As I noted last night the TSA has decided to reverse its decision allowing knives under 2.36″ in length onto planes. Congressman Ed Markey (D-Mass), a vocal critic of the change, unintentionally yet clearly points to the pointlessness of such a prohibition.
“This smart decision by the TSA to delay their knife policy is a victory for the passengers, pilots, flight attendants and law enforcement officers who would have immediately been at risk of a knife attack,” Markey said “People with radical ideas can use everyday objects to cause great harm. If there is an opportunity to decrease risks to Americans, we have a duty to protect our citizens and disallow knives from being taken onto planes.”

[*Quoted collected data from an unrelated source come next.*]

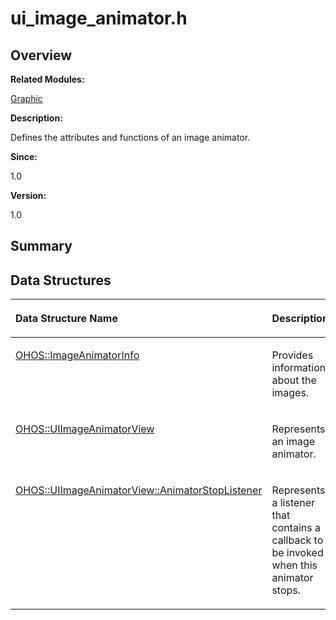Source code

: # ui\_image\_animator.h<a name="ZH-CN_TOPIC_0000001055358092"></a>

## **Overview**<a name="section1964832451093528"></a>

**Related Modules:**

[Graphic](Graphic.md)

**Description:**

Defines the attributes and functions of an image animator. 

**Since:**

1.0

**Version:**

1.0

## **Summary**<a name="section1842017922093528"></a>

## Data Structures<a name="nested-classes"></a>

<a name="table568223718093528"></a>
<table><thead align="left"><tr id="row778317536093528"><th class="cellrowborder" valign="top" width="50%" id="mcps1.1.3.1.1"><p id="p715860958093528"><a name="p715860958093528"></a><a name="p715860958093528"></a>Data Structure Name</p>
</th>
<th class="cellrowborder" valign="top" width="50%" id="mcps1.1.3.1.2"><p id="p436764052093528"><a name="p436764052093528"></a><a name="p436764052093528"></a>Description</p>
</th>
</tr>
</thead>
<tbody><tr id="row130725748093528"><td class="cellrowborder" valign="top" width="50%" headers="mcps1.1.3.1.1 "><p id="p1164238090093528"><a name="p1164238090093528"></a><a name="p1164238090093528"></a><a href="OHOS-ImageAnimatorInfo.md">OHOS::ImageAnimatorInfo</a></p>
</td>
<td class="cellrowborder" valign="top" width="50%" headers="mcps1.1.3.1.2 "><p id="p1281362785093528"><a name="p1281362785093528"></a><a name="p1281362785093528"></a>Provides information about the images. </p>
</td>
</tr>
<tr id="row86392295093528"><td class="cellrowborder" valign="top" width="50%" headers="mcps1.1.3.1.1 "><p id="p510775233093528"><a name="p510775233093528"></a><a name="p510775233093528"></a><a href="OHOS-UIImageAnimatorView.md">OHOS::UIImageAnimatorView</a></p>
</td>
<td class="cellrowborder" valign="top" width="50%" headers="mcps1.1.3.1.2 "><p id="p859999449093528"><a name="p859999449093528"></a><a name="p859999449093528"></a>Represents an image animator. </p>
</td>
</tr>
<tr id="row1777343701093528"><td class="cellrowborder" valign="top" width="50%" headers="mcps1.1.3.1.1 "><p id="p123919790093528"><a name="p123919790093528"></a><a name="p123919790093528"></a><a href="OHOS-UIImageAnimatorView-AnimatorStopListener.md">OHOS::UIImageAnimatorView::AnimatorStopListener</a></p>
</td>
<td class="cellrowborder" valign="top" width="50%" headers="mcps1.1.3.1.2 "><p id="p72273841093528"><a name="p72273841093528"></a><a name="p72273841093528"></a>Represents a listener that contains a callback to be invoked when this animator stops. </p>
</td>
</tr>
</tbody>
</table>

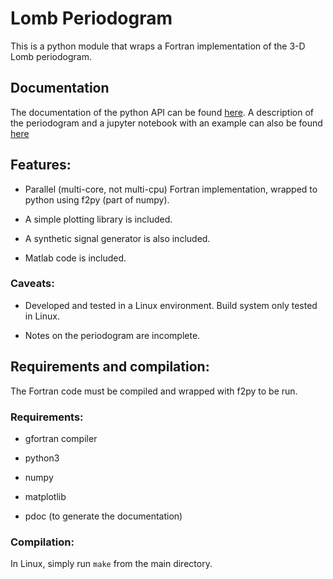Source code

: # Lomb Periodogram

This is a python module that wraps a Fortran implementation of the 3-D Lomb periodogram.

## Documentation

The documentation of the python API can be found [here](https://pponsv.github.io/lomb_periodogram).
A description of the periodogram and a jupyter notebook with an example can also be found [here](./doc/)

## Features:

- Parallel (multi-core, not multi-cpu) Fortran implementation, wrapped to python using f2py (part of numpy).

- A simple plotting library is included.

- A synthetic signal generator is also included.

- Matlab code is included.

### Caveats:

- Developed and tested in a Linux environment. Build system only tested in Linux.

- Notes on the periodogram are incomplete.

## Requirements and compilation:

The Fortran code must be compiled and wrapped with f2py to be run.

### Requirements:

- gfortran compiler

- python3

- numpy

- matplotlib

- pdoc (to generate the documentation)

### Compilation:

In Linux, simply run `make` from the main directory.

As rational people already realize, virtually any object of sufficient hardness or sharpness can be used as an improvised weapon. With a little time and effort, many objects that can be purchased on the “secure” side of a TSA checkpoint can be modified into an astonishing array of weapons.
The major reason the 9/11 attacks were “successful” was that with the exception of the flight that crashed in Pennsylvania, the passengers followed the existing script and didn’t resist. But the flight 93 passengers heroically demonstrated, and as other passengers have demonstrated time and again in dealing with subsequent disturbances, fighting back can overpower terrorists, crazies, drunks, or whomever wants to harm people on an airplane.
While those on flight 93 gave their lives in the effort, proactive steps such as hardening cockpits would make such an outcome remote in the future. In his remarks announcing the relaxation of knife rules, TSA Administrator Pistole:
“(Acknowledged) that such knives could cause injury or even death to individuals in the cabin, Pistole said that, since the advent of reinforced cockpit doors and other precautions following 9/11, small knives did not pose a “catastrophic” threat to the entire aircraft. Striking them from the prohibited items list, Pistole said, would free screeners to focus on catastrophic threats, and would bring U.S. regulations in line with those in Europe.
So in other words, we are less safe as a result of the ban since screeners are wasting time on insignificant threats, rather than focusing on the big ones. Thanks Congressman Markey.